= This Is Pop (TV series) =

2021 Canadian television series

This Is Pop is a Canadian documentary television series, which aired on CTV Television Network in 2021. Produced by Banger Films and similar to the format of the company's earlier documentary series Metal Evolution, Rock Icons and Hip-Hop Evolution, the eight-episode series presents a history of pop music.

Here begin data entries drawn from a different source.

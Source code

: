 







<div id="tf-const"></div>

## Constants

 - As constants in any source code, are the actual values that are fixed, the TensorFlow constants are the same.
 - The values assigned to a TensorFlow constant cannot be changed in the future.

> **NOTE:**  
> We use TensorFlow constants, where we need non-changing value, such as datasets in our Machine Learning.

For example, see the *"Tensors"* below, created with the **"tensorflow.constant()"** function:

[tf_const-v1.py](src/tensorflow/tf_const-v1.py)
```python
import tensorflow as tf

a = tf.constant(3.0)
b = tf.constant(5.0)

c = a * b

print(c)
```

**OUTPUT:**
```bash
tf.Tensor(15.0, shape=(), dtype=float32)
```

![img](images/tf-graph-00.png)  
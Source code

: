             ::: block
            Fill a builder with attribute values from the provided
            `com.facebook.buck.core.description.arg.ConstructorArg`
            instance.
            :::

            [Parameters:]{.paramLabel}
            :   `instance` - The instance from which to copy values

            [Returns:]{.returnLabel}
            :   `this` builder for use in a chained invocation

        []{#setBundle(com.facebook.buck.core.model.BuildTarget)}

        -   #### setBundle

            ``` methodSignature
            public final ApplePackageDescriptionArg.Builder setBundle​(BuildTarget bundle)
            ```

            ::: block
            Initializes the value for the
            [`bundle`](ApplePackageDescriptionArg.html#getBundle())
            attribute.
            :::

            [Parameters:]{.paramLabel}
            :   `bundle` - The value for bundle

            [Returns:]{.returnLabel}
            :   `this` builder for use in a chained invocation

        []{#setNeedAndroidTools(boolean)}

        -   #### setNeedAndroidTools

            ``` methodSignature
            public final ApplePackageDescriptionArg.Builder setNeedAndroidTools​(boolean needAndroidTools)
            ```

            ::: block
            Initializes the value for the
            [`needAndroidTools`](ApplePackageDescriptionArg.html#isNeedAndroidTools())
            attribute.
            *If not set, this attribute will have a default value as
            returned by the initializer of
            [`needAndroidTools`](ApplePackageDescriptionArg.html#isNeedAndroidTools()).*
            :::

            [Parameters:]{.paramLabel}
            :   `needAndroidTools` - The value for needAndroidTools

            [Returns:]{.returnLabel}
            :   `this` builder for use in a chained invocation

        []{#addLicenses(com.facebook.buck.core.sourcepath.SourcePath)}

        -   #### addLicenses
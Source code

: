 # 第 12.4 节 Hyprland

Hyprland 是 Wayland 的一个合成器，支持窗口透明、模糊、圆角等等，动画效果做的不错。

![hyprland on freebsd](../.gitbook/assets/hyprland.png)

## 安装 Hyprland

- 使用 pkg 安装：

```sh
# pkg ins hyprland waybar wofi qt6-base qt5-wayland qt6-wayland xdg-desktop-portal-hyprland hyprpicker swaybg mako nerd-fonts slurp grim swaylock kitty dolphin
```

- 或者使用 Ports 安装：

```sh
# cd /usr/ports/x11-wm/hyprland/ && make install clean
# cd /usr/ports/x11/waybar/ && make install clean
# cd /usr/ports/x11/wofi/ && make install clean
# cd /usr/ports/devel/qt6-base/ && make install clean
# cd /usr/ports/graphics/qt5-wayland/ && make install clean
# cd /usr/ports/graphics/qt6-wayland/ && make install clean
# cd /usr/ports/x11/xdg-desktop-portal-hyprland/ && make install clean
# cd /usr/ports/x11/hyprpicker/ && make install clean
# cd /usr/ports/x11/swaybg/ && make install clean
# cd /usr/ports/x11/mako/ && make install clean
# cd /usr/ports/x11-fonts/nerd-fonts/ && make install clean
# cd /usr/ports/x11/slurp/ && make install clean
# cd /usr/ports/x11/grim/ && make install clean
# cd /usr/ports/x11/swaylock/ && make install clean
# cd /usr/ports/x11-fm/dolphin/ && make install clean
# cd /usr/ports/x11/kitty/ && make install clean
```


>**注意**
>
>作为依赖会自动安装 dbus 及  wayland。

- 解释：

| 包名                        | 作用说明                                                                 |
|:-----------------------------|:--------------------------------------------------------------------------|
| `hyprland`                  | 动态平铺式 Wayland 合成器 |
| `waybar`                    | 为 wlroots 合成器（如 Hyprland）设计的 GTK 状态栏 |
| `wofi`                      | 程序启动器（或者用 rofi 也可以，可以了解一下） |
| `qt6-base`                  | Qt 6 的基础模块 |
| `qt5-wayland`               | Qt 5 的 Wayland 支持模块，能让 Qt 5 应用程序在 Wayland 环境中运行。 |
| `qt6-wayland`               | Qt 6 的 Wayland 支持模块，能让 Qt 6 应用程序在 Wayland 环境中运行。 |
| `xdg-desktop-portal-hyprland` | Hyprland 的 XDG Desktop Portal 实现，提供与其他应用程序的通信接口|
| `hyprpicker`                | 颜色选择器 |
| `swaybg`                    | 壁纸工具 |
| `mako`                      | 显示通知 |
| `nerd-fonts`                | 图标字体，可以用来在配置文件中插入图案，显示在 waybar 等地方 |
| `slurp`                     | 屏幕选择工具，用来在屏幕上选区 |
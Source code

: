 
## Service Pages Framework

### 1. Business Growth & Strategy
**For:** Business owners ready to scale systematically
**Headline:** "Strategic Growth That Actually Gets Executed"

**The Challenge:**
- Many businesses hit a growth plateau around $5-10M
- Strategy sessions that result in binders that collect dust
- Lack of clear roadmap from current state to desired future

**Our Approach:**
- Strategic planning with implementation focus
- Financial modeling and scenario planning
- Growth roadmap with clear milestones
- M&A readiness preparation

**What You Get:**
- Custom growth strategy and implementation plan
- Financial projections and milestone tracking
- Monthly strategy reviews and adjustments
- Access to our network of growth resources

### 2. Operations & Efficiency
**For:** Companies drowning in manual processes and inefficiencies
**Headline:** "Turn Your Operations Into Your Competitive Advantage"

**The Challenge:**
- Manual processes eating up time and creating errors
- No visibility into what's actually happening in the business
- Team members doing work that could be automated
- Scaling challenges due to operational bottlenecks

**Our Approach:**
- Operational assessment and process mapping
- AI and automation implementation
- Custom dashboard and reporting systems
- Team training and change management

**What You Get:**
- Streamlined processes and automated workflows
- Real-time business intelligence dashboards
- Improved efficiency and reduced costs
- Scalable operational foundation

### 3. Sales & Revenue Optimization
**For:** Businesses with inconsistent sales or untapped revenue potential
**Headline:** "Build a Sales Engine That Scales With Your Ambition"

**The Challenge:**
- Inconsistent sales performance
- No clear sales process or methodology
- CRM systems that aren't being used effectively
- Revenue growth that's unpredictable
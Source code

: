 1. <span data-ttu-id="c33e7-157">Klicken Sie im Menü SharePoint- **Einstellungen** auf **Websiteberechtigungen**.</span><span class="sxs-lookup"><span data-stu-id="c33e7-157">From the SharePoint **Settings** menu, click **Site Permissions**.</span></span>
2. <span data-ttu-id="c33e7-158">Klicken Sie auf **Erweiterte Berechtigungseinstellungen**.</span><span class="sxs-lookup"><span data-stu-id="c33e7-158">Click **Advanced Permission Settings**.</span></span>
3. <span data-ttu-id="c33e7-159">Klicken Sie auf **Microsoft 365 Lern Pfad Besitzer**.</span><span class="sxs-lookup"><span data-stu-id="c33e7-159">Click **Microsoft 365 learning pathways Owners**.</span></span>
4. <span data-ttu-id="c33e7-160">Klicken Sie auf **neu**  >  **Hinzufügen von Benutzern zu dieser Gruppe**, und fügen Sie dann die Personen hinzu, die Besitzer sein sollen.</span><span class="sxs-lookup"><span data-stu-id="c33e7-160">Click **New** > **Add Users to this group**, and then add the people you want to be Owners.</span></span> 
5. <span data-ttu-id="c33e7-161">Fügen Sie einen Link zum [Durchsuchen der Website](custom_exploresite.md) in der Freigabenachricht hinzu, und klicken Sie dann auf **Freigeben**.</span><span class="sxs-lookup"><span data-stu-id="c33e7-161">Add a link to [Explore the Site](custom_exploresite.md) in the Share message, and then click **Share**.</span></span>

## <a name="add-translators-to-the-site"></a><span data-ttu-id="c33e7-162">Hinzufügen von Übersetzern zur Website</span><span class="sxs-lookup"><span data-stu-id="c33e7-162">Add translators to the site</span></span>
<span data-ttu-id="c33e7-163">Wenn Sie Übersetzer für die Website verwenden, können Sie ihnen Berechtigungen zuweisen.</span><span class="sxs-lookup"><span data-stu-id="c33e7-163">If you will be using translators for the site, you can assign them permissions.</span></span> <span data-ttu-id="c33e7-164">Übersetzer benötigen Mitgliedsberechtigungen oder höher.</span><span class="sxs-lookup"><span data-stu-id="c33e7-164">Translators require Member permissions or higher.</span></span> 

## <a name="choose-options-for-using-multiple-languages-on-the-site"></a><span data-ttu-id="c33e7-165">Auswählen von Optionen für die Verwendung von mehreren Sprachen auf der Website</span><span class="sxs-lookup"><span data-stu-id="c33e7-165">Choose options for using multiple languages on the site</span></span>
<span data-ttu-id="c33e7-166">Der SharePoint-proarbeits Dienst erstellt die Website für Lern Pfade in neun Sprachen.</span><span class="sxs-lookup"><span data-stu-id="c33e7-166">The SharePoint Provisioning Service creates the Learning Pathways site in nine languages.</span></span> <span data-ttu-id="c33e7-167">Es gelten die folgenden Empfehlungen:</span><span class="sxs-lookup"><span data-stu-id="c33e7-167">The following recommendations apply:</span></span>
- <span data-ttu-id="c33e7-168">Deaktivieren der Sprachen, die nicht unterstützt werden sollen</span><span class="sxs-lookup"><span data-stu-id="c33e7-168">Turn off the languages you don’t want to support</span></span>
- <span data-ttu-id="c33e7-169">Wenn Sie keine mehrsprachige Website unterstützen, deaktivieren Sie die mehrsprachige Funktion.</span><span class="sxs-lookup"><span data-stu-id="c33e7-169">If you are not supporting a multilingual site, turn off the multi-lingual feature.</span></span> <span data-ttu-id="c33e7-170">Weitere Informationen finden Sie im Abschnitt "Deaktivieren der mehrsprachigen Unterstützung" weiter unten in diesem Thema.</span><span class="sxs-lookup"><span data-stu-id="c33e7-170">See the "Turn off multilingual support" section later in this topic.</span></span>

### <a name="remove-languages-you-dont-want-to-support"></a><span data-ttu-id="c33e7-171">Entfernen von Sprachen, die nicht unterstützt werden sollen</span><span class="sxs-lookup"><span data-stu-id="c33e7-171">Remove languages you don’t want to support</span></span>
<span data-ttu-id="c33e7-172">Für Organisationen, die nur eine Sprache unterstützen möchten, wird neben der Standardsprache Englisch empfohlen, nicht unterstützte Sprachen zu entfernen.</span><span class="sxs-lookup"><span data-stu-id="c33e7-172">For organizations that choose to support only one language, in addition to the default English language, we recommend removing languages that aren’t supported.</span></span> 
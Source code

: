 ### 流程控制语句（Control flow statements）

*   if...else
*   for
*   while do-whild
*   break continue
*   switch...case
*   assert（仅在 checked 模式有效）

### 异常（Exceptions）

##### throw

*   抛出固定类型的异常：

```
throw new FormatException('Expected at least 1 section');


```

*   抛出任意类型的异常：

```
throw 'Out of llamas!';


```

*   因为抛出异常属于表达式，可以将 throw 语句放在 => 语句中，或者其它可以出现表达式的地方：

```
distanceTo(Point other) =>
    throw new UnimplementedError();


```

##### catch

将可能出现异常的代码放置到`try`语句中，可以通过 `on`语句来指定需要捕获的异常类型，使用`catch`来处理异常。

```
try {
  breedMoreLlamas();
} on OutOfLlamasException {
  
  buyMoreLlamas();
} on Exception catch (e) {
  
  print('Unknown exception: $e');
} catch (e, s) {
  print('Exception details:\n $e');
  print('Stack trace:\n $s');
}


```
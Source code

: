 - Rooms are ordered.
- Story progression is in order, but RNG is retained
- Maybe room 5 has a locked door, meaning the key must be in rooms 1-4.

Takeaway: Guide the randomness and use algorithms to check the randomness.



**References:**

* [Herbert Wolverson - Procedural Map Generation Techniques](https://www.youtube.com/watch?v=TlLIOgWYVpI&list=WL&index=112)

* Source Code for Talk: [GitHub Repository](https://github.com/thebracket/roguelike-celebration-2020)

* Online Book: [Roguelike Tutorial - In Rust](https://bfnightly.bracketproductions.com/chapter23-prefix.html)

The series was designed thematically rather than chronologically, so that episodes could be viewed in any order; when the series was added to Netflix for international distribution, it was designed so that whichever episode the service's algorithms deemed most likely to be of interest to each individual viewer was recommended first.

The series premiered March 6, 2021 on CTV, and was released internationally by Netflix in June.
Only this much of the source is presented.